Gunbuster March

by wfgodbold

Ah, the 80s. When men were men, women were women, robots were super, and Gainax was just getting started.

Gunbuster wasn’t the studio’s first production, but it’s the one that put them on the map; this six-episode OVA series (later edited into a 90 minute movie) has it all: super robots, invading alien monsters, action, romance, sacrifice, heartache, and (surprisingly) a decent hard SF basis.

The series is set in the far-off future of 2023 (well, it probably seemed far-off in 1988); mankind has spread out into the solar system, and discovered that we’re not the only inhabitants. A race of giant space monsters (literally; they’re called 宇宙怪獣 (uchuu kaijuu)) are discovered headed towards earth, and it takes specially designed space battleships and giant mecha to fight against them.

And when you have giant aliens that must be fought with super robots, you must (of course) have teenagers to pilot these robots; that’s where our main characters come in. Noriko Takaya, the orphaned daughter of an admiral in the fleet who went missing at the start of the war is the viewpoint character, and her goal is to go into space with upperclassman Kazumi Amano, the top student at the Okinawa Space High School for Girls.

After one-on-one work with the coach, she succeeds in being chosen as the school’s number two candidate, and Noriko and Kazumi are sent into space for further training.
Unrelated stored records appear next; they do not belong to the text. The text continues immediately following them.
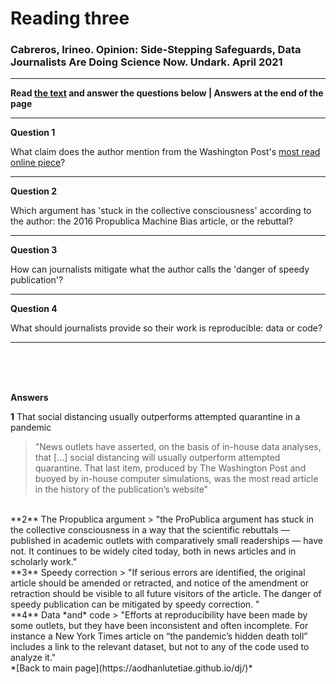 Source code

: # Reading three

### Cabreros, Irineo. Opinion: Side-Stepping Safeguards, Data Journalists Are Doing Science Now. Undark. April 2021
---
**Read [the text](https://undark.org/2021/04/22/data-journalists-are-doing-science/) and answer the questions below | Answers at the end of the page**

---
**Question 1**

What claim does the author mention from the Washington Post's [most read online piece](https://www.washingtonpost.com/graphics/2020/world/corona-simulator/)?

---

**Question 2**

Which argument has 'stuck in the collective consciousness' according to the author: the 2016 Propublica Machine Bias article, or the rebuttal?

---

**Question 3**

How can journalists mitigate what the author calls the 'danger of speedy publication'?

---

**Question 4**

What should journalists provide so their work is reproducible: data or code?


---

<br />

<br />

<br />

**Answers**

**1**
That social distancing usually outperforms attempted quarantine in a pandemic
> "News outlets have asserted, on the basis of in-house data analyses, that [...] social distancing will usually outperform attempted quarantine. That last item, produced by The Washington Post and buoyed by in-house computer simulations, was the most read article in the history of the publication’s website"

<br />
**2**
The Propublica argument
> "the ProPublica argument has stuck in the collective consciousness in a way that the scientific rebuttals — published in academic outlets with comparatively small readerships — have not. It continues to be widely cited today, both in news articles and in scholarly work."

<br />
**3**
Speedy correction
> "If serious errors are identified, the original article should be amended or retracted, and notice of the amendment or retraction should be visible to all future visitors of the article. The danger of speedy publication can be mitigated by speedy correction. "

<br />
**4**
Data *and* code
> "Efforts at reproducibility have been made by some outlets, but they have been inconsistent and often incomplete. For instance a New York Times article on “the pandemic’s hidden death toll” includes a link to the relevant dataset, but not to any of the code used to analyze it."

<br />
*[Back to main page](https://aodhanlutetiae.github.io/dj/)*

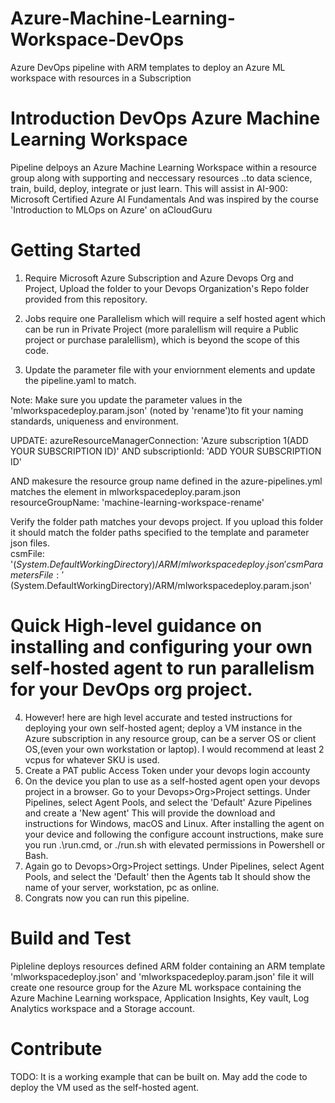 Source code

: # Azure-Machine-Learning-Workspace-DevOps
Azure DevOps pipeline with ARM templates to deploy an Azure ML workspace with resources in a Subscription

# Introduction DevOps Azure Machine Learning Workspace
Pipeline delpoys an Azure Machine Learning Workspace within a resource group along with supporting and neccessary resources 
..to data science, train, build, deploy, integrate or just learn.
This will assist in AI-900: Microsoft Certified Azure AI Fundamentals
And was inspired by the course 'Introduction to MLOps on Azure' on aCloudGuru

# Getting Started
1.	Require Microsoft Azure Subscription and Azure Devops Org and Project, Upload the folder to your Devops Organization's Repo folder provided from this repository.
2.	Jobs require one Parallelism which will require a self hosted agent which can be run in Private Project
(more paralellism will require a Public project or purchase paralellism), which is beyond the scope of this code. 


3. Update the parameter file with your enviornment elements and update the pipeline.yaml to match.

Note: Make sure you update the parameter values in the 'mlworkspacedeploy.param.json' (noted by 'rename')to fit your naming standards, uniqueness and environment.

UPDATE:
azureResourceManagerConnection: 'Azure subscription 1(ADD YOUR SUBSCRIPTION ID)'
AND
subscriptionId: 'ADD YOUR SUBSCRIPTION ID'

AND makesure the resource group name defined in the azure-pipelines.yml matches the element in mlworkspacedeploy.param.json
resourceGroupName: 'machine-learning-workspace-rename'

Verify the folder path matches your devops project. If you upload this folder it should match the folder paths specified to the template and parameter json files.          
                csmFile: '$(System.DefaultWorkingDirectory)/ARM/mlworkspacedeploy.json'
                csmParametersFile: '$(System.DefaultWorkingDirectory)/ARM/mlworkspacedeploy.param.json'

# Quick High-level guidance on installing and configuring your own self-hosted agent to run parallelism for your DevOps org project.                

4.	However! here are high level accurate and tested instructions for deploying your own self-hosted agent; 
deploy a VM instance in the Azure subscription in any resource group, 
can be a server OS or client OS,(even your own workstation or laptop).
I would recommend at least 2 vcpus for whatever SKU is used.  
5. Create a PAT public Access Token under your devops login accounty
5.	On the device you plan to use as a self-hosted agent open your devops project in a browser. 
Go to your Devops>Org>Project settings. Under Pipelines, select Agent Pools, and select the 'Default' Azure Pipelines
and create a 'New agent' This will provide the download and instructions for Windows, macOS and Linux.
After installing the agent on your device and following the configure account instructions, make sure you run .\run.cmd,  or ./run.sh with elevated permissions in Powershell or Bash.
6.   Again go to Devops>Org>Project settings. Under Pipelines, select Agent Pools, and select the 'Default' then the Agents tab
It should show the name of your server, workstation, pc as online.
7. Congrats now you can run this pipeline.


# Build and Test
Pipleline deploys resources defined ARM folder containing an ARM template 'mlworkspacedeploy.json' and 'mlworkspacedeploy.param.json' file 
it will create one resource group for the Azure ML workspace containing the Azure Machine Learning workspace, 
Application Insights, Key vault, Log Analytics workspace and a Storage account.


# Contribute
TODO: It is a working example that can be built on. May add the code to deploy the VM used as the self-hosted agent.

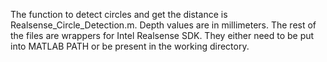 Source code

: The function to detect circles and get the distance is Realsense_Circle_Detection.m. 
Depth values are in millimeters. The rest of the files are wrappers for Intel Realsense SDK. 
They either need to be put into MATLAB PATH or be present in the working directory.
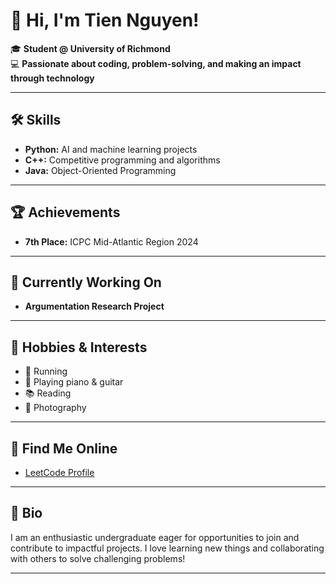 # 👋 Hi, I'm Tien Nguyen!

🎓 **Student @ University of Richmond**  
💻 **Passionate about coding, problem-solving, and making an impact through technology**

---

## 🛠️ Skills
- **Python:** AI and machine learning projects
- **C++:** Competitive programming and algorithms
- **Java:** Object-Oriented Programming

---

## 🏆 Achievements
- **7th Place:** ICPC Mid-Atlantic Region 2024

---

## 🌱 Currently Working On
- **Argumentation Research Project**

---

## 🤩 Hobbies & Interests
- 🏃 Running
- 🎹 Playing piano & guitar
- 📚 Reading
- 📸 Photography

---

## 🔗 Find Me Online
- [LeetCode Profile](https://leetcode.com/u/NguyenTien7/)

---

## 📢 Bio
I am an enthusiastic undergraduate eager for opportunities to join and contribute to impactful projects. I love learning new things and collaborating with others to solve challenging problems!

---

<!--
**tiennguyen2310/tiennguyen2310** is a ✨ special ✨ repository because its `README.md` (this file) appears on your GitHub profile.
-->

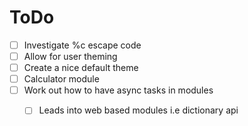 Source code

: 
# ToDo
- [ ] Investigate %c escape code
- [ ] Allow for user theming
- [ ] Create a nice default theme
- [ ] Calculator module
- [ ] Work out how to have async tasks in modules
    - [ ] Leads into web based modules i.e dictionary api

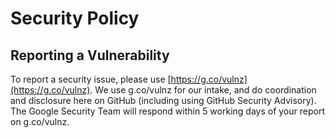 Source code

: # Security Policy

## Reporting a Vulnerability

To report a security issue, please use 
[https://g.co/vulnz](https://g.co/vulnz).
We use g.co/vulnz for our intake, and do coordination and disclosure here 
on
GitHub (including using GitHub Security Advisory). The Google Security 
Team will
respond within 5 working days of your report on g.co/vulnz.

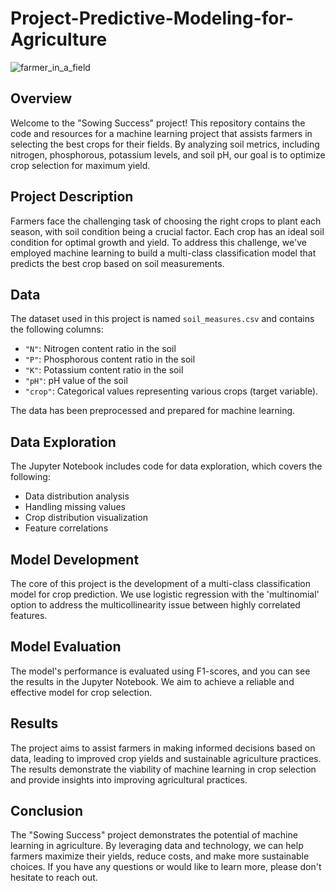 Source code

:# Project-Predictive-Modeling-for-Agriculture
![farmer_in_a_field](https://github.com/ahmedm-sallam/Project-Predictive-Modeling-for-Agriculture/assets/97572668/a28a2615-1cec-4c5e-8934-3f6c2dbd40ec)

## Overview

Welcome to the "Sowing Success" project! This repository contains the code and resources for a machine learning project that assists farmers in selecting the best crops for their fields. By analyzing soil metrics, including nitrogen, phosphorous, potassium levels, and soil pH, our goal is to optimize crop selection for maximum yield.

## Project Description

Farmers face the challenging task of choosing the right crops to plant each season, with soil condition being a crucial factor. Each crop has an ideal soil condition for optimal growth and yield. To address this challenge, we've employed machine learning to build a multi-class classification model that predicts the best crop based on soil measurements.

## Data

The dataset used in this project is named `soil_measures.csv` and contains the following columns:

- `"N"`: Nitrogen content ratio in the soil
- `"P"`: Phosphorous content ratio in the soil
- `"K"`: Potassium content ratio in the soil
- `"pH"`: pH value of the soil
- `"crop"`: Categorical values representing various crops (target variable).

The data has been preprocessed and prepared for machine learning.

## Data Exploration

The Jupyter Notebook includes code for data exploration, which covers the following:

- Data distribution analysis
- Handling missing values
- Crop distribution visualization
- Feature correlations

## Model Development

The core of this project is the development of a multi-class classification model for crop prediction. We use logistic regression with the 'multinomial' option to address the multicollinearity issue between highly correlated features.

## Model Evaluation

The model's performance is evaluated using F1-scores, and you can see the results in the Jupyter Notebook. We aim to achieve a reliable and effective model for crop selection.

## Results

The project aims to assist farmers in making informed decisions based on data, leading to improved crop yields and sustainable agriculture practices. The results demonstrate the viability of machine learning in crop selection and provide insights into improving agricultural practices.

## Conclusion

The "Sowing Success" project demonstrates the potential of machine learning in agriculture. By leveraging data and technology, we can help farmers maximize their yields, reduce costs, and make more sustainable choices. If you have any questions or would like to learn more, please don't hesitate to reach out.
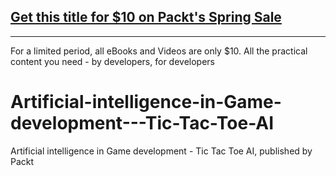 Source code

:## [Get this title for $10 on Packt's Spring Sale](https://www.packt.com/V14086?utm_source=github&utm_medium=packt-github-repo&utm_campaign=spring_10_dollar_2022)
-----
For a limited period, all eBooks and Videos are only $10. All the practical content you need \- by developers, for developers

# Artificial-intelligence-in-Game-development---Tic-Tac-Toe-AI
Artificial intelligence in Game development - Tic Tac Toe AI, published by Packt

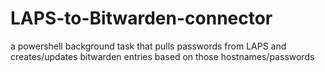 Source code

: # LAPS-to-Bitwarden-connector
a powershell background task that pulls passwords from LAPS and creates/updates bitwarden entries based on those hostnames/passwords
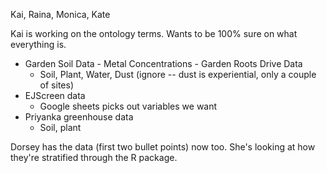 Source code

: Kai, Raina, Monica, Kate

Kai is working on the ontology terms. Wants to be 100% sure on what everything is.

* Garden Soil Data - Metal Concentrations - Garden Roots Drive Data
  - Soil, Plant, Water, Dust (ignore -- dust is experiential, only a couple of sites)
* EJScreen data
  - Google sheets picks out variables we want
* Priyanka greenhouse data
  - Soil, plant
  
Dorsey has the data (first two bullet points) now too. She's looking at how they're stratified through the R package.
On their first mission, they encounter the relativistic hulk of Admiral Takaya’s flagship; while exploring the wreckage, Noriko notices that the ship-time is merely a few hours after the ship went missing.

Time dilation is a major plot point, and provides much of the tension between characters. Basically, the show ends up being The Forever War, only with high school girls and super robots instead of powered armor and universal conscription.

It’s worth watching the whole show; if you don’t cry at the end, you’ve got no heart.